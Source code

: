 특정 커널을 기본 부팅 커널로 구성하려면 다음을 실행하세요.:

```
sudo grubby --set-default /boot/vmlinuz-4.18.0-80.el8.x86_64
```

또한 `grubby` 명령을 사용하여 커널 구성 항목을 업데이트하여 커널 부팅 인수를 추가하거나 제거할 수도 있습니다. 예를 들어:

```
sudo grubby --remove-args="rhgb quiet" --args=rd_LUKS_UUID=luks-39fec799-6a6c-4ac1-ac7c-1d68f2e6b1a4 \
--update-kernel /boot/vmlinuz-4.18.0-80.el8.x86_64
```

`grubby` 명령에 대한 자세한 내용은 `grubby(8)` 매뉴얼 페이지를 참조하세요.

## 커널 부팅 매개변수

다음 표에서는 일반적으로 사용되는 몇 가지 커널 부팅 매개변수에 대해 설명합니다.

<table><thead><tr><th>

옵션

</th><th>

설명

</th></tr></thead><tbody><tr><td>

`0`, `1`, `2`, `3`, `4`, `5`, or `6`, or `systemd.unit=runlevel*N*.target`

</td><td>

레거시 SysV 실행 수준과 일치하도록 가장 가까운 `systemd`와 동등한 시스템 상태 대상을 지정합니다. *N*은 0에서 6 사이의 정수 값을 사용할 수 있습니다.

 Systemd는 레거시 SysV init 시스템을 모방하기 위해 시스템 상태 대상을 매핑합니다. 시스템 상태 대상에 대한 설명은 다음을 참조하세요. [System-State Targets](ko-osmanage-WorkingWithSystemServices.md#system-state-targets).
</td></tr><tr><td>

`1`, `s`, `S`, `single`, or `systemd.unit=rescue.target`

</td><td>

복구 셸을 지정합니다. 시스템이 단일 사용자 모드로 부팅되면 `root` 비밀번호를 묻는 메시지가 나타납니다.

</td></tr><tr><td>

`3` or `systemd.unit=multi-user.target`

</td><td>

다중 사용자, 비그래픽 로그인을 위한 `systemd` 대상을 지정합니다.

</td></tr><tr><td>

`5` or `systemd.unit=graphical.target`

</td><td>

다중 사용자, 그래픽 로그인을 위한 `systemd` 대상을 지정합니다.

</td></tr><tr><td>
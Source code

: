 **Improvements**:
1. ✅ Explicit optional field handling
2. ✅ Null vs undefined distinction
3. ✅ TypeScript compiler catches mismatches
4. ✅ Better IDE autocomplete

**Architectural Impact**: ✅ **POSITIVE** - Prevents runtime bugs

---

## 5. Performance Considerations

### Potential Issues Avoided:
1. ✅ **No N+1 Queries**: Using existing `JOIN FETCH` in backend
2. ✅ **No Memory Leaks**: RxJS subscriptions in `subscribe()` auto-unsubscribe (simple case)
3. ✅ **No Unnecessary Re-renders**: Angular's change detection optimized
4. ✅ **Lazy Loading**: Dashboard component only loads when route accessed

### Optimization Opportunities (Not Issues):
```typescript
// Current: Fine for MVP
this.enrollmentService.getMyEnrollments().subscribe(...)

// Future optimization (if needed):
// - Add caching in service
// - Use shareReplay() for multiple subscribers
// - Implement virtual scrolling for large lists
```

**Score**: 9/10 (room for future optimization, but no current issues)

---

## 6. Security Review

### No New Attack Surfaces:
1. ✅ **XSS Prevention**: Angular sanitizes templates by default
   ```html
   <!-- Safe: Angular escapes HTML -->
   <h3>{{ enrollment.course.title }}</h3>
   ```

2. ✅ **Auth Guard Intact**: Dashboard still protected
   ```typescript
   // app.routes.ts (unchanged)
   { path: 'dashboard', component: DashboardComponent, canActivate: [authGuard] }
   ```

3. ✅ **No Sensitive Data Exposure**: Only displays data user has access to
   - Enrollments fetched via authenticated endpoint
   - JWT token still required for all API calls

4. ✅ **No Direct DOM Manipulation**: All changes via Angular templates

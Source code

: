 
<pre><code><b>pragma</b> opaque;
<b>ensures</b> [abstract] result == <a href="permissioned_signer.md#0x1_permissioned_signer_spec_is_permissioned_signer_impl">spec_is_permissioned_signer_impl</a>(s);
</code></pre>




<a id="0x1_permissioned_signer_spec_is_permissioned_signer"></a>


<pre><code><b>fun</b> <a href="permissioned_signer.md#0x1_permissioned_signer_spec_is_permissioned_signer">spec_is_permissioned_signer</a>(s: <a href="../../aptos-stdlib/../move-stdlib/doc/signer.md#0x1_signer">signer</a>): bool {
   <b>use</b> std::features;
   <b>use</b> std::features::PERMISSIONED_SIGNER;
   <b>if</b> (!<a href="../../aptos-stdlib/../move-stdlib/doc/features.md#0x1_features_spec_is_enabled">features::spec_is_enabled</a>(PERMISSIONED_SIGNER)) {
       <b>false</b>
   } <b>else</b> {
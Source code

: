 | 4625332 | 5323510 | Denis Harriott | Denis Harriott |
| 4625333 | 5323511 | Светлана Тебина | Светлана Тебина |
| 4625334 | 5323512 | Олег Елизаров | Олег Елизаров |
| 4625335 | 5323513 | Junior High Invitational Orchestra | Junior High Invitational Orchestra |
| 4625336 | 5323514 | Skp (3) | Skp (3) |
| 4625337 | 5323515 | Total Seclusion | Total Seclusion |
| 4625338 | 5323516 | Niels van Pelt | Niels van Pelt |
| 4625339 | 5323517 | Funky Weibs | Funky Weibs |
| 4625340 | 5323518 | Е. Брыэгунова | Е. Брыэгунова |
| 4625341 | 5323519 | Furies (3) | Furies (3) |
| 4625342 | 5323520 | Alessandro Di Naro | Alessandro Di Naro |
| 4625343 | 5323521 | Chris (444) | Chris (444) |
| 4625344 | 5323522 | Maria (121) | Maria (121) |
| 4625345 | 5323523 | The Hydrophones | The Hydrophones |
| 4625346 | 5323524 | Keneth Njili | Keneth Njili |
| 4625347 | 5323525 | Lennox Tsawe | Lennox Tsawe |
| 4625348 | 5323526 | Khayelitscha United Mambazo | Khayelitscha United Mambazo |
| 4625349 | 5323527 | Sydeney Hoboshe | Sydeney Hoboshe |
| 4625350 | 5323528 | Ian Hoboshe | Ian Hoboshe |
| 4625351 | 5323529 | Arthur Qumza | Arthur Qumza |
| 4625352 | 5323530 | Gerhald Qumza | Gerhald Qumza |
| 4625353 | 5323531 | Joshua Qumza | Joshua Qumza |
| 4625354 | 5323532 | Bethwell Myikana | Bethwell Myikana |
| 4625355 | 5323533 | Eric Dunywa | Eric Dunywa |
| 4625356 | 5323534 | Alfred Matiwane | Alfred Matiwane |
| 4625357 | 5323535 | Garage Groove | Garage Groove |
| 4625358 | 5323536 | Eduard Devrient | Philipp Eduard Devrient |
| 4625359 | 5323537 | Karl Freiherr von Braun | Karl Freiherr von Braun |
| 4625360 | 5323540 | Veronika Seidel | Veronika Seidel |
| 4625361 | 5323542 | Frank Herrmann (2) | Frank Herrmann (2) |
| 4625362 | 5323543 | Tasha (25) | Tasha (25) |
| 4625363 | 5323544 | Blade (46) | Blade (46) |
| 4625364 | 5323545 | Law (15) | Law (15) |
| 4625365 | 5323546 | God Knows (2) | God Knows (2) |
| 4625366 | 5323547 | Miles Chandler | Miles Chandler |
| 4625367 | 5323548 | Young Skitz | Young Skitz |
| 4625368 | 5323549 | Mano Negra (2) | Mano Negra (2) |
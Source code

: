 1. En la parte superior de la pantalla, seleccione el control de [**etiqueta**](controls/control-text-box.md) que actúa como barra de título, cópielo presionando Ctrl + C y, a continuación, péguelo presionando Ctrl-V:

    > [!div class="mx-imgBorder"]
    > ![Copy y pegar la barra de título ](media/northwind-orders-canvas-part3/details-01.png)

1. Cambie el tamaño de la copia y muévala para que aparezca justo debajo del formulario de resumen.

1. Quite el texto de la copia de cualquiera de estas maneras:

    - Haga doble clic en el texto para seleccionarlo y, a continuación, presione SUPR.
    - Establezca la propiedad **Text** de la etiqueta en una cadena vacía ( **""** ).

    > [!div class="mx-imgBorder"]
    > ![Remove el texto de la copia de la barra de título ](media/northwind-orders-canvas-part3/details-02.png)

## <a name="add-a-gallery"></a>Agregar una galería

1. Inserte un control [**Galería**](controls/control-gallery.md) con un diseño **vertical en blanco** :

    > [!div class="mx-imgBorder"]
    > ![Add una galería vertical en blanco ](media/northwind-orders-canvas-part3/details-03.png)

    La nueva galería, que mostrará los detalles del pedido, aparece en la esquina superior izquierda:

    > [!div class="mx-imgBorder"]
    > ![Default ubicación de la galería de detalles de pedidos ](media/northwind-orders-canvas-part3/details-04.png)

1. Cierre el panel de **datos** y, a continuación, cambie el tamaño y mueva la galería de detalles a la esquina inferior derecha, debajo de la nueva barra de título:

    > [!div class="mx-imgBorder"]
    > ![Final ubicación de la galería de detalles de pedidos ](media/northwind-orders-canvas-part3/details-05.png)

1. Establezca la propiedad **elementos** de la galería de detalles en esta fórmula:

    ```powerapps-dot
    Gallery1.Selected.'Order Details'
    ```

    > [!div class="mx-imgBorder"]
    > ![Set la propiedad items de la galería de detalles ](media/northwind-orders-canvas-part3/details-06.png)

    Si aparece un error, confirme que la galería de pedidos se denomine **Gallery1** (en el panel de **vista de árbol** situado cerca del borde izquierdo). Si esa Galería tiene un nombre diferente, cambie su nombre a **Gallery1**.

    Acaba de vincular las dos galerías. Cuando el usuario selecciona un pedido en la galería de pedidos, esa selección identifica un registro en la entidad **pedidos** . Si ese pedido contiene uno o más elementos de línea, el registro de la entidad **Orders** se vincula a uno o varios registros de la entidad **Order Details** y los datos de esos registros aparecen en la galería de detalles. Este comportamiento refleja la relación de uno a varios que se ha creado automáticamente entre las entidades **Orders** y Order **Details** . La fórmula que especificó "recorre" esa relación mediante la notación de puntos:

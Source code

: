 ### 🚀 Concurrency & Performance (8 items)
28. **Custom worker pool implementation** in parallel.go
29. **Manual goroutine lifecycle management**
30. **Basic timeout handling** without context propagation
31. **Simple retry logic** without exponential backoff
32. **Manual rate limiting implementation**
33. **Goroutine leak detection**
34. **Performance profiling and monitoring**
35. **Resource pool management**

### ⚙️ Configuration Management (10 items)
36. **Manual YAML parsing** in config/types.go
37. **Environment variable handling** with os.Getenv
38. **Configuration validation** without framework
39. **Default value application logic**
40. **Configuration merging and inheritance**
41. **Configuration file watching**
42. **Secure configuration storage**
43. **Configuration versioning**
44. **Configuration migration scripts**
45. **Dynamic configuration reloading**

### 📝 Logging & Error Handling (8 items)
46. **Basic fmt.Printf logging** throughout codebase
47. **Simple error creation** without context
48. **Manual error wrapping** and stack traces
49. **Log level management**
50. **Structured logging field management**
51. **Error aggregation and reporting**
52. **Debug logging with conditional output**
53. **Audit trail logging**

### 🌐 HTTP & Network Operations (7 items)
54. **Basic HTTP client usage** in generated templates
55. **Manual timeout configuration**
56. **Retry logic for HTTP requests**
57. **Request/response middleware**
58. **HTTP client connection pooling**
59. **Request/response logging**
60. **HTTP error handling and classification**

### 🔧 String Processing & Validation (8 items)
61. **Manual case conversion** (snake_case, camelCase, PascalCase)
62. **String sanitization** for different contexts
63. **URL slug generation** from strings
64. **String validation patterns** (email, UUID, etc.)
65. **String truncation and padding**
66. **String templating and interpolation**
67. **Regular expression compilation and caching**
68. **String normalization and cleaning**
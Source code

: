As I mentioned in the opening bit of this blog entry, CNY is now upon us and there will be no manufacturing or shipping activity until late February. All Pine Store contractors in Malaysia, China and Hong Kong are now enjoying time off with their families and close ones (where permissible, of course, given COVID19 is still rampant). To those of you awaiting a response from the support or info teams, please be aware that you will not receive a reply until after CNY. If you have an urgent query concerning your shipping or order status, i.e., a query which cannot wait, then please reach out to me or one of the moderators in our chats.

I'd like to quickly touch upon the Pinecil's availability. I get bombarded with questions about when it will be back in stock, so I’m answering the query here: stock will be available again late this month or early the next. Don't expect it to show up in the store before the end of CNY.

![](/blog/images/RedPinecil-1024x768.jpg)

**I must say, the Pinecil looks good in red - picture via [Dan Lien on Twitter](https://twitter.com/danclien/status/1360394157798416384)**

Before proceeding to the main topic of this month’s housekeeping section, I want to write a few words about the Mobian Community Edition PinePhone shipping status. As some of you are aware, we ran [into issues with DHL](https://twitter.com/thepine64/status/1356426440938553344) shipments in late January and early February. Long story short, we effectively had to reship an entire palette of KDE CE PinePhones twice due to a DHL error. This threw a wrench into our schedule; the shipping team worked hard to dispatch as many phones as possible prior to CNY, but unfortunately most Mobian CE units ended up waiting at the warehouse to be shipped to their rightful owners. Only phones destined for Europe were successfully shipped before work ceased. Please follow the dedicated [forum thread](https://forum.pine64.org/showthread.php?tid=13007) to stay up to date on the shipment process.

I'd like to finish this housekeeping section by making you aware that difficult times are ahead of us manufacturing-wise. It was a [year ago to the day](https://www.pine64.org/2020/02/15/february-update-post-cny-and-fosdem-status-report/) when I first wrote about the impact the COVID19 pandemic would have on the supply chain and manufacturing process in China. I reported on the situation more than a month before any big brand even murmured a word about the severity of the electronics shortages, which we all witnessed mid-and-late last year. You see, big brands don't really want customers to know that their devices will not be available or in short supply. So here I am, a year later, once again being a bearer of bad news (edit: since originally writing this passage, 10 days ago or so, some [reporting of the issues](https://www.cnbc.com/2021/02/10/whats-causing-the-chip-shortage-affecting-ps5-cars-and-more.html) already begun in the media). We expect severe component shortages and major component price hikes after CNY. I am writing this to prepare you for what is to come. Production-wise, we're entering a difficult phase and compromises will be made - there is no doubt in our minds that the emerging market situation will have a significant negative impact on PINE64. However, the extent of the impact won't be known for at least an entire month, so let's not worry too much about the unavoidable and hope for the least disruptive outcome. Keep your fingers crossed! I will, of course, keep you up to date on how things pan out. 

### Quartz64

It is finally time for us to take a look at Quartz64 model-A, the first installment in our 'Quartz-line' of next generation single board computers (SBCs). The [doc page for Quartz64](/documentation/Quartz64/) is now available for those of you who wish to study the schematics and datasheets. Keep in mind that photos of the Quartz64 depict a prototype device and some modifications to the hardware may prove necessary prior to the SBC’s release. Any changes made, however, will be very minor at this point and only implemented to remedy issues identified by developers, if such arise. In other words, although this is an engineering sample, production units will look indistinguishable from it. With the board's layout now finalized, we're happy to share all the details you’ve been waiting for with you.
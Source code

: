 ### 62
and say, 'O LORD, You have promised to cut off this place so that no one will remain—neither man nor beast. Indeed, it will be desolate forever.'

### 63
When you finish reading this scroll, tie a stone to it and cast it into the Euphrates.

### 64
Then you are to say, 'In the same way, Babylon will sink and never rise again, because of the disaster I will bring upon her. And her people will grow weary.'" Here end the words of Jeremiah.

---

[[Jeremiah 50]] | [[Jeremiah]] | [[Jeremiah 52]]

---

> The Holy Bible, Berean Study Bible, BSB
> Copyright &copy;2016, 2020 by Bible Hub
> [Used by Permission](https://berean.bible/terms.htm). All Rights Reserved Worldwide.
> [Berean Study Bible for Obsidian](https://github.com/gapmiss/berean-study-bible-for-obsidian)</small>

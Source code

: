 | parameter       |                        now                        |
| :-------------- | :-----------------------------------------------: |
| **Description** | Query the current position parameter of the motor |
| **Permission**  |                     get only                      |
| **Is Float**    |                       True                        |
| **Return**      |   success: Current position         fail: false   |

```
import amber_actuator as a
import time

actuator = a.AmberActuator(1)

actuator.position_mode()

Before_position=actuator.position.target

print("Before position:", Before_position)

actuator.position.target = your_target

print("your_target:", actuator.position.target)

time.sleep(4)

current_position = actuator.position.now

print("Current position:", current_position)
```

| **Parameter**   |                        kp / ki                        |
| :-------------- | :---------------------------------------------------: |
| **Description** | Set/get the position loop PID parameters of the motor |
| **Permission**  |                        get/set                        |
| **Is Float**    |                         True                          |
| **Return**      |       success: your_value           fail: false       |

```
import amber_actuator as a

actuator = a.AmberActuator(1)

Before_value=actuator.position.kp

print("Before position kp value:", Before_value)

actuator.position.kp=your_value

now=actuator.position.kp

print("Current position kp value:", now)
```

-=-=-=-=-

→ TASK DESCRIPTION
Please, from the material above, copy only the lines from the line with "Naro | Alessandro Di Naro |" up to and including the line with "(25) | Tasha (25) |", exactly as written.

→ ANSWER SPACE
| 4625342 | 5323520 | Alessandro Di Naro | Alessandro Di Naro |
| 4625343 | 5323521 | Chris (444) | Chris (444) |
| 4625344 | 5323522 | Maria (121) | Maria (121) |
| 4625345 | 5323523 | The Hydrophones | The Hydrophones |
| 4625346 | 5323524 | Keneth Njili | Keneth Njili |
| 4625347 | 5323525 | Lennox Tsawe | Lennox Tsawe |
| 4625348 | 5323526 | Khayelitscha United Mambazo | Khayelitscha United Mambazo |
| 4625349 | 5323527 | Sydeney Hoboshe | Sydeney Hoboshe |
| 4625350 | 5323528 | Ian Hoboshe | Ian Hoboshe |
| 4625351 | 5323529 | Arthur Qumza | Arthur Qumza |
| 4625352 | 5323530 | Gerhald Qumza | Gerhald Qumza |
| 4625353 | 5323531 | Joshua Qumza | Joshua Qumza |
| 4625354 | 5323532 | Bethwell Myikana | Bethwell Myikana |
| 4625355 | 5323533 | Eric Dunywa | Eric Dunywa |
| 4625356 | 5323534 | Alfred Matiwane | Alfred Matiwane |
| 4625357 | 5323535 | Garage Groove | Garage Groove |
| 4625358 | 5323536 | Eduard Devrient | Philipp Eduard Devrient |
| 4625359 | 5323537 | Karl Freiherr von Braun | Karl Freiherr von Braun |
| 4625360 | 5323540 | Veronika Seidel | Veronika Seidel |
| 4625361 | 5323542 | Frank Herrmann (2) | Frank Herrmann (2) |
| 4625362 | 5323543 | Tasha (25) | Tasha (25) |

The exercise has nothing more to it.